We could be witnessing a growing trend in Gulf business. News that Mubadala, the Abu Dhabi investment group that is renowned for its rigid sense of privacy, is seeking a rating with the world's big credit agencies could open the door for a host of other state-owned funds to do the same. Mubadala has stakes in Italian car manufacturer Ferrari and the giant US investment organisation Carlyle, but has never revealed the size of its financial assets, which have been estimated at anything from $10billion (Dh36.7bn) upwards.
If it gets its credit approval it will probably have to be more open with regard to transparency, which is a good thing. It will also find that a decent rating – and it seems impossible that any agency will come up with anything less than top-notch for an organisation with Mubadala's pedigree – will give it access to low-cost debt, a real benefit in a time of global financial uncertainty.
With a policy of interest rate cuts firmly in place in the US and Europe, money is cheap. It makes a great deal of sense for Mubadala, and other UAE groups, to borrow the cash they will use to fund their global expansion.

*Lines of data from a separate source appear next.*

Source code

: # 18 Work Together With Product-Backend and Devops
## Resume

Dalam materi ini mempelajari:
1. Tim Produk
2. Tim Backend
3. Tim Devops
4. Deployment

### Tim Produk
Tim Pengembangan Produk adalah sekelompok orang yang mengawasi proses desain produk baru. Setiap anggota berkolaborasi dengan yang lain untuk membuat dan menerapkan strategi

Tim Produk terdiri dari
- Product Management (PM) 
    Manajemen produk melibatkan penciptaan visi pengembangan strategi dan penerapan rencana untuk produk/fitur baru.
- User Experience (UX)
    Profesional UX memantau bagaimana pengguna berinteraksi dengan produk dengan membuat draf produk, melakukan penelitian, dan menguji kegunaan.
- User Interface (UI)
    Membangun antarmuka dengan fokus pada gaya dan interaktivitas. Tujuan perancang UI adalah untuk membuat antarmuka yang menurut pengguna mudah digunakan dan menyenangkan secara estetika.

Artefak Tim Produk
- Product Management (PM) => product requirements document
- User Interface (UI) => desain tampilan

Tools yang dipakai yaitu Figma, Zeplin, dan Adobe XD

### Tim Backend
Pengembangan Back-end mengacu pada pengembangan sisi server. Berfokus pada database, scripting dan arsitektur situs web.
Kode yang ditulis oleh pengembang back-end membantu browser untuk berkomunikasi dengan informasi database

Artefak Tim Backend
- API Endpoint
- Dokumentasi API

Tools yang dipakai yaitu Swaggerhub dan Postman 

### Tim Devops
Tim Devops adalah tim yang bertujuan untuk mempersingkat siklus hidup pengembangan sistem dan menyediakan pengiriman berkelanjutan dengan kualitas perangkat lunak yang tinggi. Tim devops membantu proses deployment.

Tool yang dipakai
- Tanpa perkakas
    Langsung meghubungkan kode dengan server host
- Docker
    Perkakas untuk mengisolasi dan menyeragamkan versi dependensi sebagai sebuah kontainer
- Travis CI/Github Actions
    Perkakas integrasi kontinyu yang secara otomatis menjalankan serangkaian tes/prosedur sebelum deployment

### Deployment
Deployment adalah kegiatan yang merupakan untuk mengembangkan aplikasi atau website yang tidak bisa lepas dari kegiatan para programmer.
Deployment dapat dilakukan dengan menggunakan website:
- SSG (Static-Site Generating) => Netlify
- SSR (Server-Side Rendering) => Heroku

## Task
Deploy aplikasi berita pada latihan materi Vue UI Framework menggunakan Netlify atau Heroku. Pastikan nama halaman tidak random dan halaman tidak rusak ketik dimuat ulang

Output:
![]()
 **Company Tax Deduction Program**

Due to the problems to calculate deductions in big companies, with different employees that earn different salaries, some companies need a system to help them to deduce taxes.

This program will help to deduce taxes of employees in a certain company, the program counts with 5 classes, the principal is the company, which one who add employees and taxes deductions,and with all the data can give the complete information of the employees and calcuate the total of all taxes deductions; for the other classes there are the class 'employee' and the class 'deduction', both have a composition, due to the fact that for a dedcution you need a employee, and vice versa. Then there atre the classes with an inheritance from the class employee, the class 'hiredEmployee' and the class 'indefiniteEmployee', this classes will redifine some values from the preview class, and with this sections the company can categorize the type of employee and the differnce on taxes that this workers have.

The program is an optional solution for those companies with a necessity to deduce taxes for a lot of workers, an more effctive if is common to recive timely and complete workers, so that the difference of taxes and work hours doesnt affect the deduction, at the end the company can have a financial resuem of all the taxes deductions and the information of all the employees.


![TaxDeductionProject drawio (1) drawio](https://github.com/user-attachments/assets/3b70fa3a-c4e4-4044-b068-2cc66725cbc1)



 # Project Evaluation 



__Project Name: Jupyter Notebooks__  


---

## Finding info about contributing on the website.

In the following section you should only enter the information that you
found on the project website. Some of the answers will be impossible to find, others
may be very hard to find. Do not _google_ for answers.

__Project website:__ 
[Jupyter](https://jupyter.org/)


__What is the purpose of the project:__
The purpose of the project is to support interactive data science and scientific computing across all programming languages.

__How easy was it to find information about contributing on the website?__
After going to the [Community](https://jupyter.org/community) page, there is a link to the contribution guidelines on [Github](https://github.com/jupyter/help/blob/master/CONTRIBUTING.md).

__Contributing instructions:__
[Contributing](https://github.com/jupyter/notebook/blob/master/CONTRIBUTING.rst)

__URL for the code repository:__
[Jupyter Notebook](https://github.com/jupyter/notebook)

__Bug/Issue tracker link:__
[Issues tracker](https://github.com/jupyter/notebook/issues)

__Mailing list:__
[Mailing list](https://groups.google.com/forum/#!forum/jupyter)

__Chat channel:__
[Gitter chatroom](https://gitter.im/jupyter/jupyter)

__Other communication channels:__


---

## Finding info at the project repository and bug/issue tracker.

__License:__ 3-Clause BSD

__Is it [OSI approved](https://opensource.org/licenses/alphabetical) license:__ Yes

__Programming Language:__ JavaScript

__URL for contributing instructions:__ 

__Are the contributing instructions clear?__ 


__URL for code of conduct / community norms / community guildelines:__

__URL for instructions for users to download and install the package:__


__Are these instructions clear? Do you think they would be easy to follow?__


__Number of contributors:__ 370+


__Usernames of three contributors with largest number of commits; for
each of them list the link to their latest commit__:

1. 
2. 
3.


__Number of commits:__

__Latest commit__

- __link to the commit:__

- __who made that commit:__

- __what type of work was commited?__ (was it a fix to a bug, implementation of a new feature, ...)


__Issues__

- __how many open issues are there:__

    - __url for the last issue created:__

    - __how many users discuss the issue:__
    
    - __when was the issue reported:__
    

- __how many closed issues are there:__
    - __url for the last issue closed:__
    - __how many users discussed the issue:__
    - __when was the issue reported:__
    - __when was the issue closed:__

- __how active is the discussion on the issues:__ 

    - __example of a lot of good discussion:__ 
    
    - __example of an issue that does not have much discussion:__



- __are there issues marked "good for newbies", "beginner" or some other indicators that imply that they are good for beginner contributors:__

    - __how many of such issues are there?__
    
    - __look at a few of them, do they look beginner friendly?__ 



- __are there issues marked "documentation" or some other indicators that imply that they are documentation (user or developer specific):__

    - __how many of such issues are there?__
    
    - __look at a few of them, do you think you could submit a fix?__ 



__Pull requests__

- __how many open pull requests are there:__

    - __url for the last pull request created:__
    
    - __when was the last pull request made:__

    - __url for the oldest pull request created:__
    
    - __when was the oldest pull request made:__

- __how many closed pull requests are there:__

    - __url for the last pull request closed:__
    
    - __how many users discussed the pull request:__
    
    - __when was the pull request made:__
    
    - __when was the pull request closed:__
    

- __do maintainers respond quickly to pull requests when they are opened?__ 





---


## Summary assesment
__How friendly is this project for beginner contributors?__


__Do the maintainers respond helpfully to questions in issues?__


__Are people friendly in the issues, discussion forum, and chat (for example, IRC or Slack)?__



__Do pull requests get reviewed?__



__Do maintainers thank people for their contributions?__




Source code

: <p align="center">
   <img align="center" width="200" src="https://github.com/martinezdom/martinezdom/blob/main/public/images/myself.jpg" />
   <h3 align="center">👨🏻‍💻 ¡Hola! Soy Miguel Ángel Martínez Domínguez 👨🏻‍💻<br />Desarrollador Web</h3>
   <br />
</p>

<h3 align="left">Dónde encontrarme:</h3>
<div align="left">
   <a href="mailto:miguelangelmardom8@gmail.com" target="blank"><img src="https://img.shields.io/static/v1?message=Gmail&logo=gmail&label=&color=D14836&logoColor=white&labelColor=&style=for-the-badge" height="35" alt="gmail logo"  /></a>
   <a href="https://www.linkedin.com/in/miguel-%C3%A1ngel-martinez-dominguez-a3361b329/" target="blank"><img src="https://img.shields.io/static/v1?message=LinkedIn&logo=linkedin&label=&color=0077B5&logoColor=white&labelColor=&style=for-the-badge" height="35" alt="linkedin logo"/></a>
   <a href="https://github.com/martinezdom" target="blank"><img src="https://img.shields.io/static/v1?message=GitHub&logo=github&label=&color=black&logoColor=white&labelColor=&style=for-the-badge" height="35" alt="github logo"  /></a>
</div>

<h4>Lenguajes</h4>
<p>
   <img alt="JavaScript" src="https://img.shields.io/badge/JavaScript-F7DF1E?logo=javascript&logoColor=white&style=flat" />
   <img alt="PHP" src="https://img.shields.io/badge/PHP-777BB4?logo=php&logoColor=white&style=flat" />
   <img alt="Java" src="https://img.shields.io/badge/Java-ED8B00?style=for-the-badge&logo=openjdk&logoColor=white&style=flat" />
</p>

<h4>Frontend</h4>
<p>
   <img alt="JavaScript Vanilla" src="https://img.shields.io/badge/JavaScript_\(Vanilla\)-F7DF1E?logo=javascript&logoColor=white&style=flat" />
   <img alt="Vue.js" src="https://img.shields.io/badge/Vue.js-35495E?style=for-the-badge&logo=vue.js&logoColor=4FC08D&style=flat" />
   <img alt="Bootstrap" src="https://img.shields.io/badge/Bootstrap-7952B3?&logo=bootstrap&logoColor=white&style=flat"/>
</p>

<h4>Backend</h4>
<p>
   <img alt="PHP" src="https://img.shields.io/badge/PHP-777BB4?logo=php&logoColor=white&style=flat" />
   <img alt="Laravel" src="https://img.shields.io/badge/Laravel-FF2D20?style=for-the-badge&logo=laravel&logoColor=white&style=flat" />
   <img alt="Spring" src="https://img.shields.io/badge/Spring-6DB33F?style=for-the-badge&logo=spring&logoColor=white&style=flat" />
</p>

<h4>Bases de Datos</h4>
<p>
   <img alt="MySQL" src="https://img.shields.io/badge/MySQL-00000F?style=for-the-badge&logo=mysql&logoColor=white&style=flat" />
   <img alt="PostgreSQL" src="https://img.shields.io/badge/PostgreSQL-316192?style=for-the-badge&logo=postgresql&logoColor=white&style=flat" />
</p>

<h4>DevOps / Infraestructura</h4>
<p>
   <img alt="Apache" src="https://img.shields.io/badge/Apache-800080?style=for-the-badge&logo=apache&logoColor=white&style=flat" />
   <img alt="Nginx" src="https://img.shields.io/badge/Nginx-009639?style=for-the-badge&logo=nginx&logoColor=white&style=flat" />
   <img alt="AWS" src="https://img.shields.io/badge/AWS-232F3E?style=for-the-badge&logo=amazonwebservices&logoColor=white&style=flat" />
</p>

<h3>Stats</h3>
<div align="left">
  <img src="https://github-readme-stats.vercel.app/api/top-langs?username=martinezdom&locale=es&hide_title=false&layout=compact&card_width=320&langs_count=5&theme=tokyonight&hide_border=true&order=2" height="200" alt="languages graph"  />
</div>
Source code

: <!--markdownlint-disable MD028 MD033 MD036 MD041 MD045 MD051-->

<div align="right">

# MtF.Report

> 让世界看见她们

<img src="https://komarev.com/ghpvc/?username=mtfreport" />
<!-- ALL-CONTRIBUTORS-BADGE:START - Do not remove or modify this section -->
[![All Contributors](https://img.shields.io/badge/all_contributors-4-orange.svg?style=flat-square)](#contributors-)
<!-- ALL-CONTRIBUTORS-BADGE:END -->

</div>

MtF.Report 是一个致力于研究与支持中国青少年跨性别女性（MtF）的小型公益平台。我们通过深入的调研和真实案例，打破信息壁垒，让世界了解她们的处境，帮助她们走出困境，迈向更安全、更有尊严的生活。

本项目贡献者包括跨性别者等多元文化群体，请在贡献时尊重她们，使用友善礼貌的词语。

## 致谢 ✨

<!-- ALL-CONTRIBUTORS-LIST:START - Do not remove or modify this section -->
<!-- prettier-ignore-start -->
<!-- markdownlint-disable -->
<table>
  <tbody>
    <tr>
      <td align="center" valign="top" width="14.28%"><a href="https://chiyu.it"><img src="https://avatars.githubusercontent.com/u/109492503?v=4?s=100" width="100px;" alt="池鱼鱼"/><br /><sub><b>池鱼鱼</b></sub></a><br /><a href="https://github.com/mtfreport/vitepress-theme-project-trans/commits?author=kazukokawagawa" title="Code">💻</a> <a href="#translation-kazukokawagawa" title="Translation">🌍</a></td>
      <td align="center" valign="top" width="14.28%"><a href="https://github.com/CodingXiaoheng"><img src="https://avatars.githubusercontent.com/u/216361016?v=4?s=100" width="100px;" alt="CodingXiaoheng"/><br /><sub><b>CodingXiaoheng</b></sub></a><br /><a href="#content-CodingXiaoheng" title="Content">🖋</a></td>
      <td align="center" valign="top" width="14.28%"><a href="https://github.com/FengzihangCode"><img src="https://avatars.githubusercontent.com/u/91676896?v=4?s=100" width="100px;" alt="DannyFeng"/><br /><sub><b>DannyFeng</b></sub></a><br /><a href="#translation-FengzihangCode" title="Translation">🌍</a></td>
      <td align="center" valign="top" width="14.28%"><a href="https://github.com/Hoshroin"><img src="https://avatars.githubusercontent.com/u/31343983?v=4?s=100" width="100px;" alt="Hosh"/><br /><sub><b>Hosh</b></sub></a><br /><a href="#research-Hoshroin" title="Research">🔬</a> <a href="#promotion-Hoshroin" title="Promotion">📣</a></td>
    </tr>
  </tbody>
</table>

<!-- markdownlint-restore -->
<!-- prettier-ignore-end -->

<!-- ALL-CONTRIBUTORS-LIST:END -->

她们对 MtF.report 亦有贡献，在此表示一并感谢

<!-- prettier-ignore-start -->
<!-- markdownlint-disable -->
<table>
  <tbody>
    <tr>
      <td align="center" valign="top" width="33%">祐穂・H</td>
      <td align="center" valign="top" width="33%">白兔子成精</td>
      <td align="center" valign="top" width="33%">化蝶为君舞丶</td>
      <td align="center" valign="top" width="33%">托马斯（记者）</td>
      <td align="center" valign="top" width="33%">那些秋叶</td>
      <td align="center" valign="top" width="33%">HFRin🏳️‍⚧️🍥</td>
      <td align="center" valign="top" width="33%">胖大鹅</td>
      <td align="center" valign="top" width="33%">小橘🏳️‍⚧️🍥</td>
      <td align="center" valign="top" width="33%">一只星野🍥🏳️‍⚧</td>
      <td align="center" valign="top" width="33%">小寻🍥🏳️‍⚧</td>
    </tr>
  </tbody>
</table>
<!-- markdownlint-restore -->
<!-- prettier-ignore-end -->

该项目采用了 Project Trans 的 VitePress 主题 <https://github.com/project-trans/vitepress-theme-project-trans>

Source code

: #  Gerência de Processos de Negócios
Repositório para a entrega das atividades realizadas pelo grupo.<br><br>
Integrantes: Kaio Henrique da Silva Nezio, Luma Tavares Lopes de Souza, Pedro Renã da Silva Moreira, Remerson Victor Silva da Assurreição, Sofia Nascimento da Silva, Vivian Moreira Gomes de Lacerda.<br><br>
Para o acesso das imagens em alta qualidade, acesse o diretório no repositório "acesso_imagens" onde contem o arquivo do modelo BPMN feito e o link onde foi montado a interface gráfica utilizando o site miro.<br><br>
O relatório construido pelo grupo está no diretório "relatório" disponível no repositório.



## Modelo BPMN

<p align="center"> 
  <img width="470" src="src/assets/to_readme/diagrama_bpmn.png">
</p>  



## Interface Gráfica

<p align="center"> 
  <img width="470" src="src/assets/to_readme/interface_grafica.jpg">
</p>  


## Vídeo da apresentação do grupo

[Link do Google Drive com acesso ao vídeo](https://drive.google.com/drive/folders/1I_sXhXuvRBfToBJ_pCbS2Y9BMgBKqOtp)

The inflationary outlook makes the case for such a policy particularly compelling.
However, I have to take issue with reports that the Abu Dhabi group would be "the first state-owned investment entity in the Middle East to receive a rating". Over a year ago, Dubai Holding Commercial Operations, the investment business owned by the Government of Dubai via Dubai Holdings, sought and obtained excellent ratings from the "big three" agencies – Standard & Poor's, Moody's and Fitch. All gave variations of their top 'A' grade to DHCO. Other Dubai state-owned groups are also in the process of getting vetted by the agencies.
Mubadala's move has confirmed this trend, which is a positive development for business in the region.